__Task brief__
Since the pictures are not wanted, copy only the text of every record exactly.

════

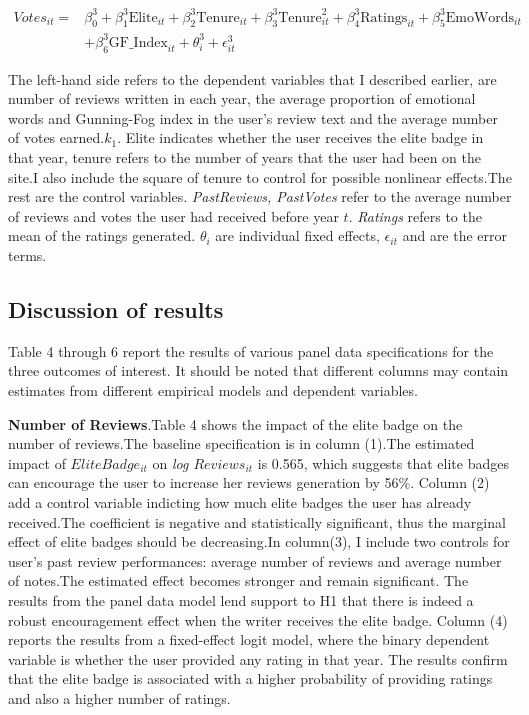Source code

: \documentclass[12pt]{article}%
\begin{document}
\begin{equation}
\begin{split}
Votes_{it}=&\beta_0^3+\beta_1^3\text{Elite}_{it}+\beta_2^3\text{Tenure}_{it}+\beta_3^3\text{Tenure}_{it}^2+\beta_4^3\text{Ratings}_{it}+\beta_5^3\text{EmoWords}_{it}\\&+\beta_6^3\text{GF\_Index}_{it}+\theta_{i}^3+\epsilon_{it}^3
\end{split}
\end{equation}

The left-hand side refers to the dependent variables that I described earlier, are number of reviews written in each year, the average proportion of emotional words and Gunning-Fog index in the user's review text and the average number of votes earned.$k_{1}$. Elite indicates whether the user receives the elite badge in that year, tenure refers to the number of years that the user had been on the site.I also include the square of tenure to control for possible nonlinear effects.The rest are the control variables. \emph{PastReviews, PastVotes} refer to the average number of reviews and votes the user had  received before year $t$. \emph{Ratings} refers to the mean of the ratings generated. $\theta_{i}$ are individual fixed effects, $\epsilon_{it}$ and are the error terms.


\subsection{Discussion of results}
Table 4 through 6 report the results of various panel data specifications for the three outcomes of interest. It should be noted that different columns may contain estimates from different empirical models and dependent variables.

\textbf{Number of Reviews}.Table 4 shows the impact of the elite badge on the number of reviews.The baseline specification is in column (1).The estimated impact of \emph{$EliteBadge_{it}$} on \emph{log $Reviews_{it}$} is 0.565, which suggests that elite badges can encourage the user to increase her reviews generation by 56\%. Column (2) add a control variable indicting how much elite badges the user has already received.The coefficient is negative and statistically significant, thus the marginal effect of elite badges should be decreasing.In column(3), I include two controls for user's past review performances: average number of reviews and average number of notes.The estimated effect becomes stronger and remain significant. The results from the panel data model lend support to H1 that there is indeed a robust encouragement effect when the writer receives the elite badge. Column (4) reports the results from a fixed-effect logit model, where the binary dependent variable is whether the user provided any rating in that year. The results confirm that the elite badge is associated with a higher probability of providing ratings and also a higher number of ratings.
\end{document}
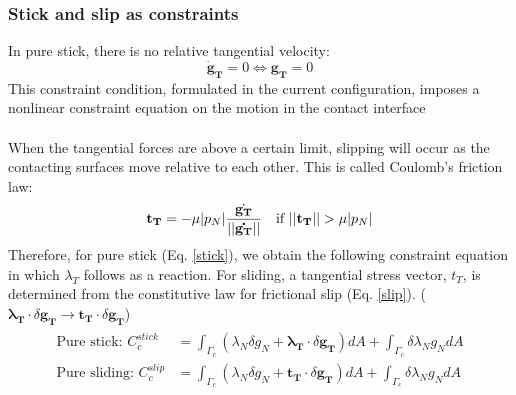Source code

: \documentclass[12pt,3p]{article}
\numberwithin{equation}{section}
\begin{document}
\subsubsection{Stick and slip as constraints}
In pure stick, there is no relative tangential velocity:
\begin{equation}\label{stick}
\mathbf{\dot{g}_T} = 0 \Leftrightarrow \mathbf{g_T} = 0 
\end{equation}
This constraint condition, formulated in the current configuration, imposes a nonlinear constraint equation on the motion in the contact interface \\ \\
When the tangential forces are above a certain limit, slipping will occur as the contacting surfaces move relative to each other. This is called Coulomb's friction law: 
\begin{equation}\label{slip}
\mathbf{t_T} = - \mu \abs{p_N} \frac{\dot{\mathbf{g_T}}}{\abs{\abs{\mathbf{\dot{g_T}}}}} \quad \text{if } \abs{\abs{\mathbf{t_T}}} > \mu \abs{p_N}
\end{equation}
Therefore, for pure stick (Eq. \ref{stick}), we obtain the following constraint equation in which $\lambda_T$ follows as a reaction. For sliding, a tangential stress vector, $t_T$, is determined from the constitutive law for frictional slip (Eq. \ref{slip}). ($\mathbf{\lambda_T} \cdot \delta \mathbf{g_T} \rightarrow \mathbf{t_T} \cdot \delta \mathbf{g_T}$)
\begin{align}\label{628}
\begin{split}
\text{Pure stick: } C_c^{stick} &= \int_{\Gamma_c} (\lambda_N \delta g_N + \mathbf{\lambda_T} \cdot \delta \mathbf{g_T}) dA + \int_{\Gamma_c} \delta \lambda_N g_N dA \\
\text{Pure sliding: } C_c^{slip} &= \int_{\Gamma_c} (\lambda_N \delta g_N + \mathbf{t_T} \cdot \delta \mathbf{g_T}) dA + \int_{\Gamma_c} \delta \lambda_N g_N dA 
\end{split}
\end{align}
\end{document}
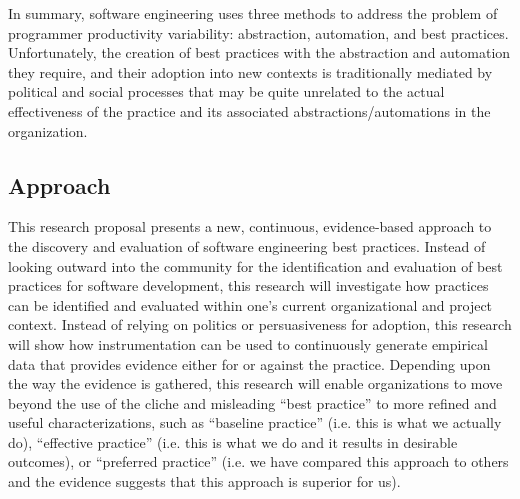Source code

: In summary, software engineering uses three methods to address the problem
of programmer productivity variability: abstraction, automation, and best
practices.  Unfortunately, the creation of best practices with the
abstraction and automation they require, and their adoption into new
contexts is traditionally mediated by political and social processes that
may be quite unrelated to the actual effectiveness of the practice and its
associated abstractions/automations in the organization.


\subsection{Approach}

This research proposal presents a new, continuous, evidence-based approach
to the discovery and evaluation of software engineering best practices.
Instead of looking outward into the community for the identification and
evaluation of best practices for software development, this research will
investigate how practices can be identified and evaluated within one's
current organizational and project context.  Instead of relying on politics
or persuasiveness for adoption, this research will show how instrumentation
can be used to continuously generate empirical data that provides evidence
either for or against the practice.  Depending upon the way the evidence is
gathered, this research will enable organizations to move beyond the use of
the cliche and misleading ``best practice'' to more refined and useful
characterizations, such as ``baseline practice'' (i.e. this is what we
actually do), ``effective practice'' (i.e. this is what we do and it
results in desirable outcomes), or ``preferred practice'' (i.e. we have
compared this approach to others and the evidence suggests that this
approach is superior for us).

════

__Your response__
Source code

: \documentclass[12pt]{article}%
\begin{document}
\begin{equation}
\begin{split}
Votes_{it}=&\beta_0^3+\beta_1^3\text{Elite}_{it}+\beta_2^3\text{Tenure}_{it}+\beta_3^3\text{Tenure}_{it}^2+\beta_4^3\text{Ratings}_{it}+\beta_5^3\text{EmoWords}_{it}\\&+\beta_6^3\text{GF\_Index}_{it}+\theta_{i}^3+\epsilon_{it}^3
\end{split}
\end{equation}

The left-hand side refers to the dependent variables that I described earlier, are number of reviews written in each year, the average proportion of emotional words and Gunning-Fog index in the user's review text and the average number of votes earned.$k_{1}$. Elite indicates whether the user receives the elite badge in that year, tenure refers to the number of years that the user had been on the site.I also include the square of tenure to control for possible nonlinear effects.The rest are the control variables. \emph{PastReviews, PastVotes} refer to the average number of reviews and votes the user had  received before year $t$. \emph{Ratings} refers to the mean of the ratings generated. $\theta_{i}$ are individual fixed effects, $\epsilon_{it}$ and are the error terms.


\subsection{Discussion of results}
Table 4 through 6 report the results of various panel data specifications for the three outcomes of interest. It should be noted that different columns may contain estimates from different empirical models and dependent variables.

\textbf{Number of Reviews}.Table 4 shows the impact of the elite badge on the number of reviews.The baseline specification is in column (1).The estimated impact of \emph{$EliteBadge_{it}$} on \emph{log $Reviews_{it}$} is 0.565, which suggests that elite badges can encourage the user to increase her reviews generation by 56\%. Column (2) add a control variable indicting how much elite badges the user has already received.The coefficient is negative and statistically significant, thus the marginal effect of elite badges should be decreasing.In column(3), I include two controls for user's past review performances: average number of reviews and average number of notes.The estimated effect becomes stronger and remain significant. The results from the panel data model lend support to H1 that there is indeed a robust encouragement effect when the writer receives the elite badge. Column (4) reports the results from a fixed-effect logit model, where the binary dependent variable is whether the user provided any rating in that year. The results confirm that the elite badge is associated with a higher probability of providing ratings and also a higher number of ratings.
\end{document}
Source code

: \documentclass[12pt,3p]{article}
\numberwithin{equation}{section}
\begin{document}
\subsubsection{Stick and slip as constraints}
In pure stick, there is no relative tangential velocity:
\begin{equation}\label{stick}
\mathbf{\dot{g}_T} = 0 \Leftrightarrow \mathbf{g_T} = 0 
\end{equation}
This constraint condition, formulated in the current configuration, imposes a nonlinear constraint equation on the motion in the contact interface \\ \\
When the tangential forces are above a certain limit, slipping will occur as the contacting surfaces move relative to each other. This is called Coulomb's friction law: 
\begin{equation}\label{slip}
\mathbf{t_T} = - \mu \abs{p_N} \frac{\dot{\mathbf{g_T}}}{\abs{\abs{\mathbf{\dot{g_T}}}}} \quad \text{if } \abs{\abs{\mathbf{t_T}}} > \mu \abs{p_N}
\end{equation}
Therefore, for pure stick (Eq. \ref{stick}), we obtain the following constraint equation in which $\lambda_T$ follows as a reaction. For sliding, a tangential stress vector, $t_T$, is determined from the constitutive law for frictional slip (Eq. \ref{slip}). ($\mathbf{\lambda_T} \cdot \delta \mathbf{g_T} \rightarrow \mathbf{t_T} \cdot \delta \mathbf{g_T}$)
\begin{align}\label{628}
\begin{split}
\text{Pure stick: } C_c^{stick} &= \int_{\Gamma_c} (\lambda_N \delta g_N + \mathbf{\lambda_T} \cdot \delta \mathbf{g_T}) dA + \int_{\Gamma_c} \delta \lambda_N g_N dA \\
\text{Pure sliding: } C_c^{slip} &= \int_{\Gamma_c} (\lambda_N \delta g_N + \mathbf{t_T} \cdot \delta \mathbf{g_T}) dA + \int_{\Gamma_c} \delta \lambda_N g_N dA 
\end{split}
\end{align}
\end{document}
Source code

: In summary, software engineering uses three methods to address the problem
of programmer productivity variability: abstraction, automation, and best
practices.  Unfortunately, the creation of best practices with the
abstraction and automation they require, and their adoption into new
contexts is traditionally mediated by political and social processes that
may be quite unrelated to the actual effectiveness of the practice and its
associated abstractions/automations in the organization.


\subsection{Approach}

This research proposal presents a new, continuous, evidence-based approach
to the discovery and evaluation of software engineering best practices.
Instead of looking outward into the community for the identification and
evaluation of best practices for software development, this research will
investigate how practices can be identified and evaluated within one's
current organizational and project context.  Instead of relying on politics
or persuasiveness for adoption, this research will show how instrumentation
can be used to continuously generate empirical data that provides evidence
either for or against the practice.  Depending upon the way the evidence is
gathered, this research will enable organizations to move beyond the use of
the cliche and misleading ``best practice'' to more refined and useful
characterizations, such as ``baseline practice'' (i.e. this is what we
actually do), ``effective practice'' (i.e. this is what we do and it
results in desirable outcomes), or ``preferred practice'' (i.e. we have
compared this approach to others and the evidence suggests that this
approach is superior for us).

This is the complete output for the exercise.